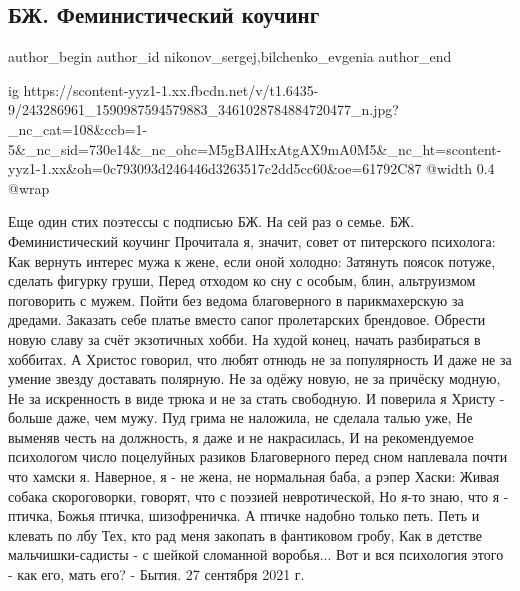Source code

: 
 
 
 
 
 
\subsection{БЖ. Феминистический коучинг}
\label{sec:27_09_2021.fb.nikonov_sergej.2.bilchenko_feminizm_kouching}
 
\ifcmt
 author_begin
   author_id nikonov_sergej,bilchenko_evgenia
 author_end
\fi

\ifcmt
  ig https://scontent-yyz1-1.xx.fbcdn.net/v/t1.6435-9/243286961_1590987594579883_3461028784884720477_n.jpg?_nc_cat=108&ccb=1-5&_nc_sid=730e14&_nc_ohc=M5gBAlHxAtgAX9mA0M5&_nc_ht=scontent-yyz1-1.xx&oh=0c793093d246446d3263517c2dd5cc60&oe=61792C87
  @width 0.4
  @wrap 
\fi

Еще один стих поэтессы с подписью БЖ. На сей раз о семье. 
БЖ. Феминистический коучинг
Прочитала я, значит, совет от питерского психолога:
Как вернуть интерес мужа к жене, если оной холодно:
Затянуть поясок потуже, сделать фигурку груши,
Перед отходом ко сну с особым, блин, альтруизмом поговорить с мужем.
Пойти без ведома благоверного в парикмахерскую за дредами.
Заказать себе платье вместо сапог пролетарских брендовое.
Обрести новую славу за счёт экзотичных хобби.
На худой конец, начать разбираться в хоббитах.
А Христос говорил, что любят отнюдь не за популярность
И даже не за умение звезду доставать полярную.
Не за одёжу новую, не за причёску модную,
Не за искренность в виде трюка и не за стать свободную.
И поверила я Христу - больше даже, чем мужу.
Пуд грима не наложила, не сделала талью уже,
Не выменяв честь на должность, я даже и не накрасилась,
И на рекомендуемое психологом число поцелуйных разиков
Благоверного перед сном наплевала почти что хамски я.
Наверное, я - не жена, не нормальная баба, а рэпер Хаски:
Живая собака скороговорки, говорят, что с поэзией невротической,
Но я-то знаю, что я - птичка, Божья птичка, шизофреничка.
А птичке надобно только петь. Петь и клевать по лбу
Тех, кто рад меня закопать в фантиковом гробу,
Как в детстве мальчишки-садисты - с шейкой сломанной воробья...
Вот и вся психология этого - как его, мать его? - Бытия.
27 сентября 2021 г.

→ GOAL OF THE EXERCISE
Set out exactly, and only, the lines between the first line of the listing and the line containing "Заказать себе платье", counting both, while leaving every picture out.

→ OUTPUT FOR THIS TASK
Source code

: 
 
 
 
 
 
\subsection{БЖ. Феминистический коучинг}
\label{sec:27_09_2021.fb.nikonov_sergej.2.bilchenko_feminizm_kouching}
 
\ifcmt
 author_begin
   author_id nikonov_sergej,bilchenko_evgenia
 author_end
\fi

\ifcmt
  ig https://scontent-yyz1-1.xx.fbcdn.net/v/t1.6435-9/243286961_1590987594579883_3461028784884720477_n.jpg?_nc_cat=108&ccb=1-5&_nc_sid=730e14&_nc_ohc=M5gBAlHxAtgAX9mA0M5&_nc_ht=scontent-yyz1-1.xx&oh=0c793093d246446d3263517c2dd5cc60&oe=61792C87
  @width 0.4
  @wrap 
\fi

Еще один стих поэтессы с подписью БЖ. На сей раз о семье. 
БЖ. Феминистический коучинг
Прочитала я, значит, совет от питерского психолога:
Как вернуть интерес мужа к жене, если оной холодно:
Затянуть поясок потуже, сделать фигурку груши,
Перед отходом ко сну с особым, блин, альтруизмом поговорить с мужем.
Пойти без ведома благоверного в парикмахерскую за дредами.
Заказать себе платье вместо сапог пролетарских брендовое.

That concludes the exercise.